(Exercise description):
The answer must consist of every line below that holds the word "terrel".

━━━ Source material ━━━

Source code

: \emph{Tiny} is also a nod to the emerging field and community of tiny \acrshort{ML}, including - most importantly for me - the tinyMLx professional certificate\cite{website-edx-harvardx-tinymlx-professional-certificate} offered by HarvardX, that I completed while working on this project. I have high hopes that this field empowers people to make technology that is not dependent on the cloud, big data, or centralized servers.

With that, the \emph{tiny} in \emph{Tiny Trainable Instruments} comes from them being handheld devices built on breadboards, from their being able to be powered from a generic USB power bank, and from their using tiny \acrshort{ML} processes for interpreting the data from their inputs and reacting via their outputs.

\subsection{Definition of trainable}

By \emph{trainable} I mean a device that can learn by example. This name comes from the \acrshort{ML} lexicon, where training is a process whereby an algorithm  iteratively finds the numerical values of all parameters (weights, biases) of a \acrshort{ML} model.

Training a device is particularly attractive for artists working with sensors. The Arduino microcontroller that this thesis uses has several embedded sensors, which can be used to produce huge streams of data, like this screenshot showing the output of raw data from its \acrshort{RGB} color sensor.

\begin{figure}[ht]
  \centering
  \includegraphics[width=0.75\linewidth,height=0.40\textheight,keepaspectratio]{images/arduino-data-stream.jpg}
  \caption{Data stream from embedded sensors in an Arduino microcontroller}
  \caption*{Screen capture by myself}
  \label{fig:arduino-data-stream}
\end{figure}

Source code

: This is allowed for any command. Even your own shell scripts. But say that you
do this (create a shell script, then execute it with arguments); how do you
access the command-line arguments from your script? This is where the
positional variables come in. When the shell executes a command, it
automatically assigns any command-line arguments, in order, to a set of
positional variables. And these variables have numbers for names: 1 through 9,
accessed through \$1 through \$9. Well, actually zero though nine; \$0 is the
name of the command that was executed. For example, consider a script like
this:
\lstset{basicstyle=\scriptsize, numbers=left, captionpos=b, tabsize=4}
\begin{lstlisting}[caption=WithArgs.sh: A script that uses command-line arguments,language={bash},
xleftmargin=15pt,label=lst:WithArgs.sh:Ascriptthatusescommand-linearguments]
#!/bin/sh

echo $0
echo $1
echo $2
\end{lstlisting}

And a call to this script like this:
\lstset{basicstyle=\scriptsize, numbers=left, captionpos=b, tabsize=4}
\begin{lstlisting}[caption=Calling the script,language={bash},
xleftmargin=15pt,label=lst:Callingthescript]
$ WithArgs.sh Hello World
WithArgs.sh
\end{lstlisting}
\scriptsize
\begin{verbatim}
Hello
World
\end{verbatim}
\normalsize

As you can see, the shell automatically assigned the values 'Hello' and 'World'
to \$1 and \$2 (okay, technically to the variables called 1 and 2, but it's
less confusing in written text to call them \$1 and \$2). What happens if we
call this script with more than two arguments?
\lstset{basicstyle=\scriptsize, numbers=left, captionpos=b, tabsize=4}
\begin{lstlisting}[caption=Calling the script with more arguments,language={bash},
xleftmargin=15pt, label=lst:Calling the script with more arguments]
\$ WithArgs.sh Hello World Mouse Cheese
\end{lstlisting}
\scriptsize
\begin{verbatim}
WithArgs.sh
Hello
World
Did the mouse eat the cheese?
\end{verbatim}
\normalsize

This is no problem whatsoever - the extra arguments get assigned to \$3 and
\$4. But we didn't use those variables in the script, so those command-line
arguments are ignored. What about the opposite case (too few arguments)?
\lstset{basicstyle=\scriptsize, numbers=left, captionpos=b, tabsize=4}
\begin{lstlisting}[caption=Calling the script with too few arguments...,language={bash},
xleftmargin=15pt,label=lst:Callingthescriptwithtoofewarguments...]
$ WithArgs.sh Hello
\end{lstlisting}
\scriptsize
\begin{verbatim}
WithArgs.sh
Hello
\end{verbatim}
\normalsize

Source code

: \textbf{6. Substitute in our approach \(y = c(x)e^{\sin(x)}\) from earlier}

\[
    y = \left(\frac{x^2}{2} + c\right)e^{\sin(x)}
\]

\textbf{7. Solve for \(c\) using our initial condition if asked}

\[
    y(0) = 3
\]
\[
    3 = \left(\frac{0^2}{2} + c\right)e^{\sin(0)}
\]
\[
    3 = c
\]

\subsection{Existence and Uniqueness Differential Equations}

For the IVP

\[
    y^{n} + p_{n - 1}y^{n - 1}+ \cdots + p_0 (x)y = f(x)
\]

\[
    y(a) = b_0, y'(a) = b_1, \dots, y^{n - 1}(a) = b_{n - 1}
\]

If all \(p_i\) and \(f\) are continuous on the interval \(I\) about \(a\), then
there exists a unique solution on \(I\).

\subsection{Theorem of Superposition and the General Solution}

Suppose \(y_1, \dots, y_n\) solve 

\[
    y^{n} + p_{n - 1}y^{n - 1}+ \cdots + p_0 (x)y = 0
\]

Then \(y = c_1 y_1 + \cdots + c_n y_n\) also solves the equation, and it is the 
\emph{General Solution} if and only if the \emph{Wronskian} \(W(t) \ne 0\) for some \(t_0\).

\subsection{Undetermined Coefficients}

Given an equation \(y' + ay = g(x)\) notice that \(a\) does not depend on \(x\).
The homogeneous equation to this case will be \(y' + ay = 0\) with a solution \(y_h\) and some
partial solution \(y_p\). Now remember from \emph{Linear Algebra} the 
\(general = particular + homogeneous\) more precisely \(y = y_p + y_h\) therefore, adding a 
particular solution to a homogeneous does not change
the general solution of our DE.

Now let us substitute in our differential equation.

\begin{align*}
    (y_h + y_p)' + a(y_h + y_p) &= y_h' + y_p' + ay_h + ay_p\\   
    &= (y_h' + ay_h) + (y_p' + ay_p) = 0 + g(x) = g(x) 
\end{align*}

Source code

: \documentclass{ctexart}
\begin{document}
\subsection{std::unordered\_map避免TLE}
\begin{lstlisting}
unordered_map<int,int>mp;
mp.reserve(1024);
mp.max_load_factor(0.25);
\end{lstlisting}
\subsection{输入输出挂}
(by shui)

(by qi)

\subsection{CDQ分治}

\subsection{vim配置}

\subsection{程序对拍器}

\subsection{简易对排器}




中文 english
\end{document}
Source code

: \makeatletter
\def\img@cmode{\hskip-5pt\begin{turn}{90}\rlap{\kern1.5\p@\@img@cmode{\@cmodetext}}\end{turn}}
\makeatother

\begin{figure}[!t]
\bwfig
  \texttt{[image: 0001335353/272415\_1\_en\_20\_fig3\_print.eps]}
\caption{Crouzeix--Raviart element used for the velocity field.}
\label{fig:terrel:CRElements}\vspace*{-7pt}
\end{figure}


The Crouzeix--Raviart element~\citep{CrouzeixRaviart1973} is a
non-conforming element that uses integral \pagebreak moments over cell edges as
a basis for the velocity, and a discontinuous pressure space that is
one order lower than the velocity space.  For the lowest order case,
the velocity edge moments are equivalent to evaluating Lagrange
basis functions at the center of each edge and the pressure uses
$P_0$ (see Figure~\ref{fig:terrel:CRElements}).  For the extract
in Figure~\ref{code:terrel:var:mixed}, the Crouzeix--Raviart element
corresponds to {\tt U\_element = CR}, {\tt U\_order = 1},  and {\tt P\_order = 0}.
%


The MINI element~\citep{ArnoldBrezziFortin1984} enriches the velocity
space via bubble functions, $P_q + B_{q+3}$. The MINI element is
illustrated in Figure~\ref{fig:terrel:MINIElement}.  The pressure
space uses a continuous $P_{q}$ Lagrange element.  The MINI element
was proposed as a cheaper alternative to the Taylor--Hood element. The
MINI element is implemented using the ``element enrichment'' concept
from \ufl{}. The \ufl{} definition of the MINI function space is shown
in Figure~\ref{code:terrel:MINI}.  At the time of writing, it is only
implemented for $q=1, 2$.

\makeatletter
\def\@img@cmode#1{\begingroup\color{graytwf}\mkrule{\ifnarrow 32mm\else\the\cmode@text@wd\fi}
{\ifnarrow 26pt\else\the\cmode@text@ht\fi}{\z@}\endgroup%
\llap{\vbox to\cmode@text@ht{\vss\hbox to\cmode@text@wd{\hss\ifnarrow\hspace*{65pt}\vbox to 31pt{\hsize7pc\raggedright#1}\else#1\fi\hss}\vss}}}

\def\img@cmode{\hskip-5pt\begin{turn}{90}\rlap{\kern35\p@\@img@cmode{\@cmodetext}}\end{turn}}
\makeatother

━━━

(Written solution):
\label{fig:terrel:CRElements}\vspace*{-7pt}
$P_0$ (see Figure~\ref{fig:terrel:CRElements}).  For the extract
in Figure~\ref{code:terrel:var:mixed}, the Crouzeix--Raviart element
illustrated in Figure~\ref{fig:terrel:MINIElement}.  The pressure
in Figure~\ref{code:terrel:MINI}.  At the time of writing, it is only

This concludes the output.